WHAT THE EXERCISE ASKS: When a picture appears in the listing, leave it out and copy the rest exactly as it stands.

DATA FOR PROCESSING:

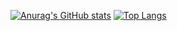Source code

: [![Anurag's GitHub stats](https://github-readme-stats.vercel.app/api?username=yuzua&count_private=true&theme=tokyonight&show_icons=true)](https://github.com/anuraghazra/github-readme-stats)
[![Top Langs](https://github-readme-stats.vercel.app/api/top-langs/?username=yuzua&langs_count=8&hide=javascript,jupyter%20notebook,php,Shell,Blade,Dockerfile,html,css&count_private=true&theme=tokyonight)](https://github.com/anuraghazra/github-readme-stats)
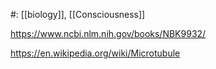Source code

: #: [[biology]], [[Consciousness]] 


https://www.ncbi.nlm.nih.gov/books/NBK9932/

https://en.wikipedia.org/wiki/Microtubule

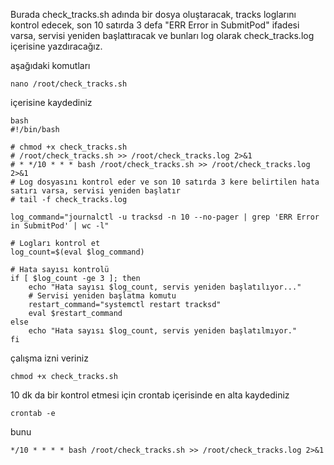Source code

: Burada check_tracks.sh adında bir dosya oluştaracak, tracks loglarını kontrol edecek, 
son 10 satırda 3 defa "ERR Error in SubmitPod" ifadesi varsa, servisi yeniden başlattıracak ve bunları log olarak check_tracks.log içerisine yazdıracağız.

aşağıdaki komutları 
    
    nano /root/check_tracks.sh 
içerisine kaydediniz

    bash
    #!/bin/bash
    
    # chmod +x check_tracks.sh
    # /root/check_tracks.sh >> /root/check_tracks.log 2>&1
    # * */10 * * * bash /root/check_tracks.sh >> /root/check_tracks.log 2>&1
    # Log dosyasını kontrol eder ve son 10 satırda 3 kere belirtilen hata satırı varsa, servisi yeniden başlatır
    # tail -f check_tracks.log
    
    log_command="journalctl -u tracksd -n 10 --no-pager | grep 'ERR Error in SubmitPod' | wc -l"
    
    # Logları kontrol et
    log_count=$(eval $log_command)
    
    # Hata sayısı kontrolü
    if [ $log_count -ge 3 ]; then
        echo "Hata sayısı $log_count, servis yeniden başlatılıyor..."
        # Servisi yeniden başlatma komutu
        restart_command="systemctl restart tracksd"
        eval $restart_command
    else
        echo "Hata sayısı $log_count, servis yeniden başlatılmıyor."
    fi

çalışma izni veriniz

    chmod +x check_tracks.sh

10 dk da bir kontrol etmesi için crontab içerisinde en alta kaydediniz

    crontab -e

bunu

    */10 * * * * bash /root/check_tracks.sh >> /root/check_tracks.log 2>&1

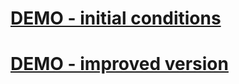 # [DEMO - initial conditions](https://tsekhmister.github.io/test-task-pure-js/)
# [DEMO - improved version](https://tsekhmister.github.io/test-task-purejs-improved/)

OUTPUT FOR THIS EXERCISE:
Source code

: [![Anurag's GitHub stats](https://github-readme-stats.vercel.app/api?username=yuzua&count_private=true&theme=tokyonight&show_icons=true)](https://github.com/anuraghazra/github-readme-stats)
[![Top Langs](https://github-readme-stats.vercel.app/api/top-langs/?username=yuzua&langs_count=8&hide=javascript,jupyter%20notebook,php,Shell,Blade,Dockerfile,html,css&count_private=true&theme=tokyonight)](https://github.com/anuraghazra/github-readme-stats)
Source code

: #: [[biology]], [[Consciousness]] 


https://www.ncbi.nlm.nih.gov/books/NBK9932/

https://en.wikipedia.org/wiki/Microtubule

Source code

: Burada check_tracks.sh adında bir dosya oluştaracak, tracks loglarını kontrol edecek, 
son 10 satırda 3 defa "ERR Error in SubmitPod" ifadesi varsa, servisi yeniden başlattıracak ve bunları log olarak check_tracks.log içerisine yazdıracağız.

aşağıdaki komutları 
    
    nano /root/check_tracks.sh 
içerisine kaydediniz

    bash
    #!/bin/bash
    
    # chmod +x check_tracks.sh
    # /root/check_tracks.sh >> /root/check_tracks.log 2>&1
    # * */10 * * * bash /root/check_tracks.sh >> /root/check_tracks.log 2>&1
    # Log dosyasını kontrol eder ve son 10 satırda 3 kere belirtilen hata satırı varsa, servisi yeniden başlatır
    # tail -f check_tracks.log
    
    log_command="journalctl -u tracksd -n 10 --no-pager | grep 'ERR Error in SubmitPod' | wc -l"
    
    # Logları kontrol et
    log_count=$(eval $log_command)
    
    # Hata sayısı kontrolü
    if [ $log_count -ge 3 ]; then
        echo "Hata sayısı $log_count, servis yeniden başlatılıyor..."
        # Servisi yeniden başlatma komutu
        restart_command="systemctl restart tracksd"
        eval $restart_command
    else
        echo "Hata sayısı $log_count, servis yeniden başlatılmıyor."
    fi

çalışma izni veriniz

    chmod +x check_tracks.sh

10 dk da bir kontrol etmesi için crontab içerisinde en alta kaydediniz

    crontab -e

bunu

    */10 * * * * bash /root/check_tracks.sh >> /root/check_tracks.log 2>&1

 # [DEMO - initial conditions](https://tsekhmister.github.io/test-task-pure-js/)
# [DEMO - improved version](https://tsekhmister.github.io/test-task-purejs-improved/)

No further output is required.